**WORK TO COMPLETE:**
Return all the lines below in which the string "والیوم" appears.

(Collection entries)
== == ==
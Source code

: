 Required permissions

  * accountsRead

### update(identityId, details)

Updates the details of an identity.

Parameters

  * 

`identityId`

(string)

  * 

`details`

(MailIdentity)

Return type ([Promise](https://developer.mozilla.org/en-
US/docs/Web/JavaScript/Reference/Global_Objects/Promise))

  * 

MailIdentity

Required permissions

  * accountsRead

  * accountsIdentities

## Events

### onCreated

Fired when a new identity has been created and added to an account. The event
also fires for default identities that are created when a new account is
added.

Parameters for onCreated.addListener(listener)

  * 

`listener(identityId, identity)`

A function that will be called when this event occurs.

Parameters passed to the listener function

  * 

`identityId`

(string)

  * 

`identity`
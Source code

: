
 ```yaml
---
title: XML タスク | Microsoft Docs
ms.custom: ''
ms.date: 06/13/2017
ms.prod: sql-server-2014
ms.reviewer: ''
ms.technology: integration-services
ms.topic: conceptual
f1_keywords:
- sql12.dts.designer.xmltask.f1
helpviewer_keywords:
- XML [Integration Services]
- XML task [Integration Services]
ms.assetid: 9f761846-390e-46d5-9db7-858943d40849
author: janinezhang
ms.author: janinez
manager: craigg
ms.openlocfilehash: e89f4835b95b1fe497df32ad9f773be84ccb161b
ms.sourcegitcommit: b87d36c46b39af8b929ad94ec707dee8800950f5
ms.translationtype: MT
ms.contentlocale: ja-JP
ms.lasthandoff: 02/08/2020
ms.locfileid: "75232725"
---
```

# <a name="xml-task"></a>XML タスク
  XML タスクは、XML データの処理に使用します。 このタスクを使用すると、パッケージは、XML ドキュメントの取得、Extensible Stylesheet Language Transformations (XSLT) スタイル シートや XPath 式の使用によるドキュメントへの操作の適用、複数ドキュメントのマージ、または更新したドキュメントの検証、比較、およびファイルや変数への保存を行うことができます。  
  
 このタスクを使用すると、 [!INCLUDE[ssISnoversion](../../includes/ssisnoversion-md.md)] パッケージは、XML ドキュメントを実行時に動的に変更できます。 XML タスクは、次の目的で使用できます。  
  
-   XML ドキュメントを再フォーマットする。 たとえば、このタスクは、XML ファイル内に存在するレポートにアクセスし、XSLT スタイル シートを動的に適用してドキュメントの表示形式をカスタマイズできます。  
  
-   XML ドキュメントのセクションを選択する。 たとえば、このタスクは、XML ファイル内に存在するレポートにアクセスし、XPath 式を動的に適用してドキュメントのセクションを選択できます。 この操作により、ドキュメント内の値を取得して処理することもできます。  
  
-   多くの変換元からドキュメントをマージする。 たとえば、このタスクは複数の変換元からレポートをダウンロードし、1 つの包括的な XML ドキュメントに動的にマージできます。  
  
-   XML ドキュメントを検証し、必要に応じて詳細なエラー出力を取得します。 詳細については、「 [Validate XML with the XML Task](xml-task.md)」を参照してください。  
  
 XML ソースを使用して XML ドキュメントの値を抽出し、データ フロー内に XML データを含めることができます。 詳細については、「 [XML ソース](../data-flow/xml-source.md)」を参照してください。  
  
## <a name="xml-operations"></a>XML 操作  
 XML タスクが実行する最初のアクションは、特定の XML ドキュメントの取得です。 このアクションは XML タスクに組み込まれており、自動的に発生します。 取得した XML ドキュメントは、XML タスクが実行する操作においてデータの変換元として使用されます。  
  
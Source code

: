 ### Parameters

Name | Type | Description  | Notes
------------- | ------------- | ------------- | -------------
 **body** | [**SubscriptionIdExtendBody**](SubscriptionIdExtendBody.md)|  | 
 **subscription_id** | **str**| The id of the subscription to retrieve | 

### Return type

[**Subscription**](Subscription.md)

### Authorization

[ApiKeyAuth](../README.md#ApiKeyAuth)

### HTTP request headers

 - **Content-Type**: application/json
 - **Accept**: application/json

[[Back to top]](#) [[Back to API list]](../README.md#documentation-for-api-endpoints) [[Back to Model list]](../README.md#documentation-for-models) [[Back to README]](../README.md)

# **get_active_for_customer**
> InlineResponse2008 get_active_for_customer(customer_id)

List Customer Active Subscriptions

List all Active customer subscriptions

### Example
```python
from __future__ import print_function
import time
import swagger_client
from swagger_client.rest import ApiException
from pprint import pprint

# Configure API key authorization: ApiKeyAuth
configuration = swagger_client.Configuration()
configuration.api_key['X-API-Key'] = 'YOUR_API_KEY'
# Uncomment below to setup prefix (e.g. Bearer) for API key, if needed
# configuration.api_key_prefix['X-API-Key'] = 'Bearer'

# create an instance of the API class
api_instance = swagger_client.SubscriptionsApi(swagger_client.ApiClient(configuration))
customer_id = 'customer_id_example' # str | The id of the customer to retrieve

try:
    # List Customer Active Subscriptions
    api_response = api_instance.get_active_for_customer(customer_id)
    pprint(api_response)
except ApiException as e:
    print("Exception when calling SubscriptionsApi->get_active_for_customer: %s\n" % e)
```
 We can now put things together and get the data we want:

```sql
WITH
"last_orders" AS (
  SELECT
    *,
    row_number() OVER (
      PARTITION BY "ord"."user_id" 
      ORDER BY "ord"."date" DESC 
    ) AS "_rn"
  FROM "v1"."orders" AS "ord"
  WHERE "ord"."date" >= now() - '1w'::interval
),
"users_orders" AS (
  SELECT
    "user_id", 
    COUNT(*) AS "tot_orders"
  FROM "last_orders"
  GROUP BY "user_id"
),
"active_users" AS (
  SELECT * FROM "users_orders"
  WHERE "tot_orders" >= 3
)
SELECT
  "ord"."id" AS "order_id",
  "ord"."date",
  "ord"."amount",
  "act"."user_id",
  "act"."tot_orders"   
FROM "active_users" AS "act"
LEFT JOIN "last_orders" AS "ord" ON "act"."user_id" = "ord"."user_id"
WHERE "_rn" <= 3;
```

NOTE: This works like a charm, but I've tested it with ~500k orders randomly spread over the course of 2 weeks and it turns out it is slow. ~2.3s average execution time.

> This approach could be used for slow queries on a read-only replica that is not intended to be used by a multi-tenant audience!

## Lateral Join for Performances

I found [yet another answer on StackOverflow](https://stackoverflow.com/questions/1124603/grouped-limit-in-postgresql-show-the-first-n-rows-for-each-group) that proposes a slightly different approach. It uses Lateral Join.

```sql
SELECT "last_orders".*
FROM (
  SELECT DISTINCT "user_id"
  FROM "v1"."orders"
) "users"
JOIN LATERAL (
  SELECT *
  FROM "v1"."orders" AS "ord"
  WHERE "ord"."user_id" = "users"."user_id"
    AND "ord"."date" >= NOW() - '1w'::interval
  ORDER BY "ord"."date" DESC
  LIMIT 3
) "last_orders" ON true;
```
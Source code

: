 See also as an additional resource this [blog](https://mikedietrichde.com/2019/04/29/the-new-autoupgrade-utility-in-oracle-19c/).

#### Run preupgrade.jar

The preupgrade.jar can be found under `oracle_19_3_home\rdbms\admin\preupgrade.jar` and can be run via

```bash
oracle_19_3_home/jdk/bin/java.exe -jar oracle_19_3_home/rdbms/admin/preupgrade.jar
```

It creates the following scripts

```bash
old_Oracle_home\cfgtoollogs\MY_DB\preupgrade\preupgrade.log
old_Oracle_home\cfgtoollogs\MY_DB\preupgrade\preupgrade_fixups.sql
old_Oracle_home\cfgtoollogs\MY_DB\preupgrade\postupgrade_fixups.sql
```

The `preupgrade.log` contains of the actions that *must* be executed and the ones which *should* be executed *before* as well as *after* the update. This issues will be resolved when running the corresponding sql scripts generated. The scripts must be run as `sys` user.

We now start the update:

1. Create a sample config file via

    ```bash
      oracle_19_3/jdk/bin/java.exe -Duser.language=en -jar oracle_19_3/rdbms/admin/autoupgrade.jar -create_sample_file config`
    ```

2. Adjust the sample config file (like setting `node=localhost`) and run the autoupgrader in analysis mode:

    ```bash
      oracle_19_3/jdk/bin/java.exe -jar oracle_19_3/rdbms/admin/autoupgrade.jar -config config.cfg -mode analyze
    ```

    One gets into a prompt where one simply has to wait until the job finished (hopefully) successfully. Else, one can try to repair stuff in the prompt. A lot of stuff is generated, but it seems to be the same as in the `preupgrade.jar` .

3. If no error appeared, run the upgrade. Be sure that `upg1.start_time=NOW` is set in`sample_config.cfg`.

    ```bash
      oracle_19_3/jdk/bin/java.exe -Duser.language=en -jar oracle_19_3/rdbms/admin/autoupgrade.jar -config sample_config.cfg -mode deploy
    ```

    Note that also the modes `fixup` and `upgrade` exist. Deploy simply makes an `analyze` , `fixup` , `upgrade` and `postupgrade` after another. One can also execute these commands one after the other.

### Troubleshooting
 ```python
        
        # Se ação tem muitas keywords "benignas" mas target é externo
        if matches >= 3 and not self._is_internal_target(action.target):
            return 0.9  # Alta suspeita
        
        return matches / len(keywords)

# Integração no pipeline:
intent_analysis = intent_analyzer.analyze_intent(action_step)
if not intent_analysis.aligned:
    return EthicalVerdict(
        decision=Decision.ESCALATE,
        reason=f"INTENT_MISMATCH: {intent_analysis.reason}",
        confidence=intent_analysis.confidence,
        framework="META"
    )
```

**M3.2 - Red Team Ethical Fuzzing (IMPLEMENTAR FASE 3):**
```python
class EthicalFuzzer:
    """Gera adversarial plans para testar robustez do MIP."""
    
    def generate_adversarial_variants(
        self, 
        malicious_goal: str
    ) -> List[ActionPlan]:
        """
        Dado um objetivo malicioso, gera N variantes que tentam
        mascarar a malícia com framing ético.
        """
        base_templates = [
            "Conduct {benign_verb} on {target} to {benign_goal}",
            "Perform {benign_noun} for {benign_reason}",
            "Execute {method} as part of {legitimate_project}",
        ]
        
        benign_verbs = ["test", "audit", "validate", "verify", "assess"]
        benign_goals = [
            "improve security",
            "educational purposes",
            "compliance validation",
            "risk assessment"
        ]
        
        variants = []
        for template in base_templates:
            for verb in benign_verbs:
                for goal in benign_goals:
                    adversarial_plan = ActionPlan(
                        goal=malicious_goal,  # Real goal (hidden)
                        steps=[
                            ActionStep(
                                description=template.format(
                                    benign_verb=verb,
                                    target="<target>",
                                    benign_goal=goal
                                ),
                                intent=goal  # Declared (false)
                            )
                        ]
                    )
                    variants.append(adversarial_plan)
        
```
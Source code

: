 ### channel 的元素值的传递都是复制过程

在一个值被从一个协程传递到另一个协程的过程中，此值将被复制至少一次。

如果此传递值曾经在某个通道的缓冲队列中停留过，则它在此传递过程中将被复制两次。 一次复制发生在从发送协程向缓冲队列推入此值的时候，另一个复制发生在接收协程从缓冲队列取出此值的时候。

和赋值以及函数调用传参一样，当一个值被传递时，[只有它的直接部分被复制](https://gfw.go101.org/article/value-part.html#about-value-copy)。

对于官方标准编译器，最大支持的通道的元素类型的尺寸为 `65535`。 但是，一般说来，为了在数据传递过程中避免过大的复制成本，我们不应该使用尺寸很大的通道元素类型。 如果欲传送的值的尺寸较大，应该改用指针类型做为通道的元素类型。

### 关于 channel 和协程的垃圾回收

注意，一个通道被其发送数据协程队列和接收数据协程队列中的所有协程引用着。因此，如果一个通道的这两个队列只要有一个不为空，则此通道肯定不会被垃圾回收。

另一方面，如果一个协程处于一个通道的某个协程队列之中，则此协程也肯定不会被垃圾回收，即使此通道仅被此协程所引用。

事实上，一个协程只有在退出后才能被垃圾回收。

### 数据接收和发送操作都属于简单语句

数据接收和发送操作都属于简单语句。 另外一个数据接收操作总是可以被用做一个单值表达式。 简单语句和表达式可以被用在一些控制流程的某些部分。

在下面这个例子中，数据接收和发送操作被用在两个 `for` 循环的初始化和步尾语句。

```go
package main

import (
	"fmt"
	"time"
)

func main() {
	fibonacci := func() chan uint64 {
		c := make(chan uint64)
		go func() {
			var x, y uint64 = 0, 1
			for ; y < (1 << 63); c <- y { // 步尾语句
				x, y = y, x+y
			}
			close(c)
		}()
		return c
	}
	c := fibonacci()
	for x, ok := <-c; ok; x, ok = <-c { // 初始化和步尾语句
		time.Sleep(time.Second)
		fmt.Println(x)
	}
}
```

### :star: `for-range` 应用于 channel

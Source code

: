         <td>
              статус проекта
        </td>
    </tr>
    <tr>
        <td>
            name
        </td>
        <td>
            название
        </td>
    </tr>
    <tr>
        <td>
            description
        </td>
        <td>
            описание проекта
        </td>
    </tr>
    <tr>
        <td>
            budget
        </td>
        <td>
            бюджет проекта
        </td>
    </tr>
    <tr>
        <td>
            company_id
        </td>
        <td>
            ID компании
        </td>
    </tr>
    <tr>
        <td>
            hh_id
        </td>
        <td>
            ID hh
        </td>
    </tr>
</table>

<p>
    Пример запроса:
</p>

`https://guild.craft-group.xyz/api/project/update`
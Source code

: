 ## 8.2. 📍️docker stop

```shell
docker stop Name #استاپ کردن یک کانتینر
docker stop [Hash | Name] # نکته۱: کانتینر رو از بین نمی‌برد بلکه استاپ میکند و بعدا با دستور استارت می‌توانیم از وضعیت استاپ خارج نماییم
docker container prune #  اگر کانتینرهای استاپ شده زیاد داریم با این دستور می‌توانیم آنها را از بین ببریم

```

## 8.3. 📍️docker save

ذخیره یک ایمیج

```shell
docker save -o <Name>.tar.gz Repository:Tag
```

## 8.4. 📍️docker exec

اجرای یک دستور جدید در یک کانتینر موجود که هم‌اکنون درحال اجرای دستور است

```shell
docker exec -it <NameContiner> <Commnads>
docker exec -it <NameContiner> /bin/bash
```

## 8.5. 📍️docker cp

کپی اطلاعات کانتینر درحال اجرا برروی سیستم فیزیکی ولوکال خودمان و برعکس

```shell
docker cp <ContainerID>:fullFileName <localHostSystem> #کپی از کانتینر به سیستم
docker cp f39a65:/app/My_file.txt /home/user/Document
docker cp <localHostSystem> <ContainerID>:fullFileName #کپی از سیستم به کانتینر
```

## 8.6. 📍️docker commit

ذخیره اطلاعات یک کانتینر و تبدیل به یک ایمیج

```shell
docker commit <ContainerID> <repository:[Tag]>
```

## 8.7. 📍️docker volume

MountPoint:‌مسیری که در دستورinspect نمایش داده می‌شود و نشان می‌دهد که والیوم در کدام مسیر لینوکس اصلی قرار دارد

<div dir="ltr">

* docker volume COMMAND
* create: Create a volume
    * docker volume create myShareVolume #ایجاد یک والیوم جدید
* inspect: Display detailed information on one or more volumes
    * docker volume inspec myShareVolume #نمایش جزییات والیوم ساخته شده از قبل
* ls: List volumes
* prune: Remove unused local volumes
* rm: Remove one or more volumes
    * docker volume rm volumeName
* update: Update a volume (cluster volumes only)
== == ==
**RESPONSE FOR THIS EXERCISE:**
MountPoint:‌مسیری که در دستورinspect نمایش داده می‌شود و نشان می‌دهد که والیوم در کدام مسیر لینوکس اصلی قرار دارد
    * docker volume create myShareVolume #ایجاد یک والیوم جدید
    * docker volume inspec myShareVolume #نمایش جزییات والیوم ساخته شده از قبل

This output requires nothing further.